Something about humanity changed around 15 or 1600. We have variously named it the Enlightenment, the scientific revolution, the Protestant Reformation, progressivism, whatever. All sides of one coin. It is now 2015. The way we are judged will depend entirely on whether 2015 is situated 10 percent of the way through the current era of ideological thought, or 95 percent. Picture a number line. Are we this 1550 - - - 2015 - - - - - - - - - - - - - - - > or this 1550 - - - - - - - - 2015 - - . I think about it nearly every day and still have no idea. Too many factors in play.
Something about Europe changed around 1500 or 1600. Islam was busily doing its thing a good 800 years into their non-dark ages. Southeast asia was thriving, warring and trading. South America was busily being wiped out and Africa had a couple-few empires that were 500-plus years old.

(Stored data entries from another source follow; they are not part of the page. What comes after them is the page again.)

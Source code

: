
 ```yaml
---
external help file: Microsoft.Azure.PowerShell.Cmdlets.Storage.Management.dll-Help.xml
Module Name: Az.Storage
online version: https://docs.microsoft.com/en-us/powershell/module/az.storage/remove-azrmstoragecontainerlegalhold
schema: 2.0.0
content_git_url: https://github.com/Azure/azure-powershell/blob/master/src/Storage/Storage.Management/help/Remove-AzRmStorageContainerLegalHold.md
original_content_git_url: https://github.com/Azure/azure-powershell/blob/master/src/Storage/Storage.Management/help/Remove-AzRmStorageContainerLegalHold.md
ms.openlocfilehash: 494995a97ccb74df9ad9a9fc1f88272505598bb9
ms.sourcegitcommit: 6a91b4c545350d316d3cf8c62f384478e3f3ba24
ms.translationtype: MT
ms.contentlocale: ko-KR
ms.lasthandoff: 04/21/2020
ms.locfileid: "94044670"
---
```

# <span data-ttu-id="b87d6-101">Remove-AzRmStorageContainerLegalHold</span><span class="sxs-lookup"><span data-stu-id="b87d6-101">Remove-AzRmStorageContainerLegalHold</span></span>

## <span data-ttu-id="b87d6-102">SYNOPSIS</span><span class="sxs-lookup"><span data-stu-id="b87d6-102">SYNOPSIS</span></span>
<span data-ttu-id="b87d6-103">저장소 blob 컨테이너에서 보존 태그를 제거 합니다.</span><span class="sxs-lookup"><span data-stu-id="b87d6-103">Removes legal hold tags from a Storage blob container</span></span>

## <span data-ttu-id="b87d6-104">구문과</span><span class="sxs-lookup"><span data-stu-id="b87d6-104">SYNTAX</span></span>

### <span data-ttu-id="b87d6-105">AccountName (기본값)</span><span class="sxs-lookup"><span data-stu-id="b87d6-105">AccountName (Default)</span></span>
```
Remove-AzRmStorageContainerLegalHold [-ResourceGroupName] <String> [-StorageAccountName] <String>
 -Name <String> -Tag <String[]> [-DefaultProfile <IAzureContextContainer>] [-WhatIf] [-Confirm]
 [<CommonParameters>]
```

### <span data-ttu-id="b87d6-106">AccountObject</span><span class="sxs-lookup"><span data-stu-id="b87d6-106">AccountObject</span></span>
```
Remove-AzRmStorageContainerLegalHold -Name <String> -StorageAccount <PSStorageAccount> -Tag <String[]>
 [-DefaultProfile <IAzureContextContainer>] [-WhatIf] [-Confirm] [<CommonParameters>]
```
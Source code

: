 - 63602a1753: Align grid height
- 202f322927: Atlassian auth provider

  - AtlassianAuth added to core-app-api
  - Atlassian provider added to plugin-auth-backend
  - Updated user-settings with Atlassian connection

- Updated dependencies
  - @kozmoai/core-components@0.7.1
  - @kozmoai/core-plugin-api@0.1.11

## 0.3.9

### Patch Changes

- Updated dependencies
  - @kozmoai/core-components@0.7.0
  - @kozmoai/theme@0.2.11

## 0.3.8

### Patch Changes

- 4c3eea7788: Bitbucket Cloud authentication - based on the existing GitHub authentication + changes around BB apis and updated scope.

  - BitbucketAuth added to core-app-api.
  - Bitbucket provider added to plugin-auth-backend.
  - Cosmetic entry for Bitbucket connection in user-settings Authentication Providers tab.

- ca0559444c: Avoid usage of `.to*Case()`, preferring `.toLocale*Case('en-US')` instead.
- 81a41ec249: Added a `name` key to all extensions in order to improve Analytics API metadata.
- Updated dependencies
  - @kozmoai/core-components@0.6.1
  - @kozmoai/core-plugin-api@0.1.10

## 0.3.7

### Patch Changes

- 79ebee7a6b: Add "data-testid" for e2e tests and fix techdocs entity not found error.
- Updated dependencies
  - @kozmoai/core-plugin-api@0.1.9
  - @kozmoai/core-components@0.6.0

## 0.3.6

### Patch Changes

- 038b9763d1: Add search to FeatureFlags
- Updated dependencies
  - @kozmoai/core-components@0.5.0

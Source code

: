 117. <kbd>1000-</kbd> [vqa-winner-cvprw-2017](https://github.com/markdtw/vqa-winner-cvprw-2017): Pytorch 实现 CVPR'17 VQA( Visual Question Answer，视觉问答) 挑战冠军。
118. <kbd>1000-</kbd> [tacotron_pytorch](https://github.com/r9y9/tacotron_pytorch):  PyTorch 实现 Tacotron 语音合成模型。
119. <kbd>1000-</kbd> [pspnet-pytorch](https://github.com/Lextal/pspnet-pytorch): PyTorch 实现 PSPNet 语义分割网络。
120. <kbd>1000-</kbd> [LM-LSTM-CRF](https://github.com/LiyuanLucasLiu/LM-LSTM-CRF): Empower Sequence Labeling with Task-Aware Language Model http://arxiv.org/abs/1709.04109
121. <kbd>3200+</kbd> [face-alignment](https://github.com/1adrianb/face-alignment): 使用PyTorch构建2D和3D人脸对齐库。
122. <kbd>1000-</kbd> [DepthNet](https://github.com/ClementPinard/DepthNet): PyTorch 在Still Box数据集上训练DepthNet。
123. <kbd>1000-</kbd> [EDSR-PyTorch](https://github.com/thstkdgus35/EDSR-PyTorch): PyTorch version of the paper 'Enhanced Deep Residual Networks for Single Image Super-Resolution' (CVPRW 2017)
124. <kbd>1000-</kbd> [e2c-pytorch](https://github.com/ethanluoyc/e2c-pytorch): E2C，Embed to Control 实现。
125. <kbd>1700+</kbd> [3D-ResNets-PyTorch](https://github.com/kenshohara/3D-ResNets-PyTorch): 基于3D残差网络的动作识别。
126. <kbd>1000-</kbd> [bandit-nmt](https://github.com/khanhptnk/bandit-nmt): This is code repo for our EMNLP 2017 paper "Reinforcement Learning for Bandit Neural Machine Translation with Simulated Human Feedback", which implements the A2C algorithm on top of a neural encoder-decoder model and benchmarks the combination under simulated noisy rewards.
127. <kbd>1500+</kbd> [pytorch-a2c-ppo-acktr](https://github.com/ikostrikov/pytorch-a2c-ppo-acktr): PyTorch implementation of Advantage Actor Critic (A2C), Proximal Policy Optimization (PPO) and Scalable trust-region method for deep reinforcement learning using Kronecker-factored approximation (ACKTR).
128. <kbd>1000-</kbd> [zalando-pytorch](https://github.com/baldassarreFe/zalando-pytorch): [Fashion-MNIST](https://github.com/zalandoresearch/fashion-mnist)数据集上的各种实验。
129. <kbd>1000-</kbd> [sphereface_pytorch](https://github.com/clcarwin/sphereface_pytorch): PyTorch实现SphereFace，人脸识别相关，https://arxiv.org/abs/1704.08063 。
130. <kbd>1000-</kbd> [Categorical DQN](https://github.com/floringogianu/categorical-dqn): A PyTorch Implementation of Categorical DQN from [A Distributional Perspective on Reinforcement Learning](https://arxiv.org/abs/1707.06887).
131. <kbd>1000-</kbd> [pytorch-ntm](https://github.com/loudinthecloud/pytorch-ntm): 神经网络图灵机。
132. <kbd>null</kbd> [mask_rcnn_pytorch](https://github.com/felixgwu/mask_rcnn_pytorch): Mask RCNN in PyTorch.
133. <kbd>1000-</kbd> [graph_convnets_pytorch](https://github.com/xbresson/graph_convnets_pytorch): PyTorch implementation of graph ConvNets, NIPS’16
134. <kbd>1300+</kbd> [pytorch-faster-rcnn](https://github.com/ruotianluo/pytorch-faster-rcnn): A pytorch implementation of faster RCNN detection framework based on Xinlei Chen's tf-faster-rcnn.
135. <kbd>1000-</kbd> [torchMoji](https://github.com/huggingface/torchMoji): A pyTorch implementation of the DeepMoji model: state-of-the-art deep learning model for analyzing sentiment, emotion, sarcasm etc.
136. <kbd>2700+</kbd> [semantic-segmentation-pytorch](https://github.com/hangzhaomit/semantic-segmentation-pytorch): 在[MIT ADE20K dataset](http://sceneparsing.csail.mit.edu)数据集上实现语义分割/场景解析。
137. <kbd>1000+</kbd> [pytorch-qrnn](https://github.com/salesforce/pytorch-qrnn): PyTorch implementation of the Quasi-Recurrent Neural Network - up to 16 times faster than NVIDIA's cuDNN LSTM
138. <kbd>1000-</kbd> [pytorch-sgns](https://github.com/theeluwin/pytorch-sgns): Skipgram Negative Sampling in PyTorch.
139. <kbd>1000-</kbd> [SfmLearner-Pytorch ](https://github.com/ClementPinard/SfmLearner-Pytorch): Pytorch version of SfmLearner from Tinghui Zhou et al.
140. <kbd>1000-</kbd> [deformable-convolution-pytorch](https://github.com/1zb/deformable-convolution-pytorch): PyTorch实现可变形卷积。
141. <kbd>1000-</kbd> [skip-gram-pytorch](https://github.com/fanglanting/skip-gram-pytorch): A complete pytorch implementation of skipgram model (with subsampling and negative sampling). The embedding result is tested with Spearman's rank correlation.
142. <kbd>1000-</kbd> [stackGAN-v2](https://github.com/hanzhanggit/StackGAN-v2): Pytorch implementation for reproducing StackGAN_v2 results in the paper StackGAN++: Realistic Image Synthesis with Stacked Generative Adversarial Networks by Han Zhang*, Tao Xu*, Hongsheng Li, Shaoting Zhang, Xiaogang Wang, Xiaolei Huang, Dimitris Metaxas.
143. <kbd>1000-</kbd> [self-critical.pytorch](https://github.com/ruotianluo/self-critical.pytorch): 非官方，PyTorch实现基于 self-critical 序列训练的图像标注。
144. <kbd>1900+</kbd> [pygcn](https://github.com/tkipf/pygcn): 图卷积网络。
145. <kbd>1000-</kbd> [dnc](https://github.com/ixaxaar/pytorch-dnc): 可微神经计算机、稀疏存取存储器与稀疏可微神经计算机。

No, it's not about so-called "dark" ages, maybe I misled by lumping the scientific revolution label in. Nor amount of trade, etc. All that is basically myth created by modern historians (although -- well I don't have time to go find the relevant askhistorians links but it's a really interesting topic and more complex than I am letting on...). To me it's more about modes of thought. And the ones I'm talking about began in Europe, sure, but we've been busy trying to impress them on everyone else since. So this is a non-response sorry, I'm fucking busy today. It's awful. Suffice to say I disagree but there's nuance.
The 'dark' ages are a myth (at least in the way we think about em) but I'd actually say modern historians are pretty good about dispelling that. If anything I'd argue that the Romantics were the ones that started throwing the term around really and that recently modern historians are actually much better at seeing past that. As for modes of thought, I dunno actually. Yeah you had a particular set emerge in Europe during this time but it would be rather silly to think that European thought alone emerged as a victor in the modern day (there are definitive parallels in most civilizations, I'd say, and they tend to appear in very particular time-periods). What I mean by that I suppose is that globally there are different strains of a sort of 'progressivism' (if you want to call it that - ideological breaks from the past) which are not really linked to Europe, and certainly didn't appear in the same context.
It's complicated, though -- you can trace the European dark ages (such as they were) through archaeology. Read an amazing book about that once but it had a generic title that I can't recall. So yes and no. I disagree with your second paragraph.